Jim Jagielski wrote:
> I'm guessing that if we *do* need to determine the diff between
> truncation and "just fits" we'd need to change the below
> 
>     if (sp >= bep) {
>        if (flush_func(vbuff))
>           return -1;
>     }
>     return cc;
> 
> to
> 
>     if (sp > bep) {
>        if (flush_func(vbuff))
>           return -1;
>     }
>     return cc;
> 
> since we have a *sp++ to deal with in INS_CHAR (as we want to be
> defensive in the coding). But again, the deal is whether that
> behavior is a documented feature or bug.

Jim Jagielski wrote:
> Looks like PR9932 explains why we have the current behavior... Not
> sure if the change from (sp >= bep) -> (sp > bep) makes sense in
> this case.  We most likely need to flush when we are *at* bep, but
> I'm not really sure.

OK, I went around the CVS and I went to see the bug report. 

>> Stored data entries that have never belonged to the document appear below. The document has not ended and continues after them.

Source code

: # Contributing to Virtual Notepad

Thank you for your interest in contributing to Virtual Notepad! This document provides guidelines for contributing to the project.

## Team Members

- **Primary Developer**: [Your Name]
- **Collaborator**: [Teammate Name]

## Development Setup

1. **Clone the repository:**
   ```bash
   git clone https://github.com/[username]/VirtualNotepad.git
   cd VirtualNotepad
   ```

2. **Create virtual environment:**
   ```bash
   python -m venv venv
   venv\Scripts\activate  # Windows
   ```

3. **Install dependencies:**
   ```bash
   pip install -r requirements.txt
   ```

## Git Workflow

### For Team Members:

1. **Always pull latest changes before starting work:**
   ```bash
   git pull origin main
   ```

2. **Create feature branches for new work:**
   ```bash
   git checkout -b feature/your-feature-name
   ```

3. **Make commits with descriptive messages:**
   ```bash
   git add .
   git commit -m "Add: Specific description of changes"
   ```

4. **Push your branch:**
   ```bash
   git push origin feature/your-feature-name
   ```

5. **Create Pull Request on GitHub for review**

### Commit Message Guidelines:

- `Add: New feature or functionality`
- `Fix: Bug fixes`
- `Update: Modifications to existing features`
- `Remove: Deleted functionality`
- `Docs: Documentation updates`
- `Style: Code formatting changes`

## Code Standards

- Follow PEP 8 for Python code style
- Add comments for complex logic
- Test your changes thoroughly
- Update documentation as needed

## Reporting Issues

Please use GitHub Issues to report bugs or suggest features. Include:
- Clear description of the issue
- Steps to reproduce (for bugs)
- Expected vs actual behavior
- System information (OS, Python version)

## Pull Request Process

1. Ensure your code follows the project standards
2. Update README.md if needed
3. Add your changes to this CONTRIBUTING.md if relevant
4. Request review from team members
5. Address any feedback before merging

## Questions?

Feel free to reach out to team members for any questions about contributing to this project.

And... I would consider the bugfix a bit of a hack. The problem being
solved there was that when outputting an empty string might cause
apr_psprintf to not handle pools correctly. And sure enough, when
peeking around the code for that, it is _nowhere_ making sure it can
_fit_ it's nul-byte in the pool - it's just blindly assuming the flush
handler to allocate any needed space. In fact:

    ps.vbuff.curpos  = ps.node->first_avail;
    ps.vbuff.endpos = ps.node->endp - 1;

If first_avail == endp, then vbuff.endpos is actually smaller than
curpos. And it's only defensive programming that hides this problem
(using >= instead of ==).

IMO, the correct fix would be to make apr_psprintf behave like it
should - make sure there's room for it's nul-byte, instead of
depending on vformatter calling the flush.

***

But back to the subject at hand.

I'm a bit uncertain _how_ am I supposed to be using apr_snprintf so
code doesn't break the next time it's behaviour changes? I'm a bit on
a foul mood here, sorry, but this was supposed to be just a minor
checkup to see if the return value included the nul-byte or not.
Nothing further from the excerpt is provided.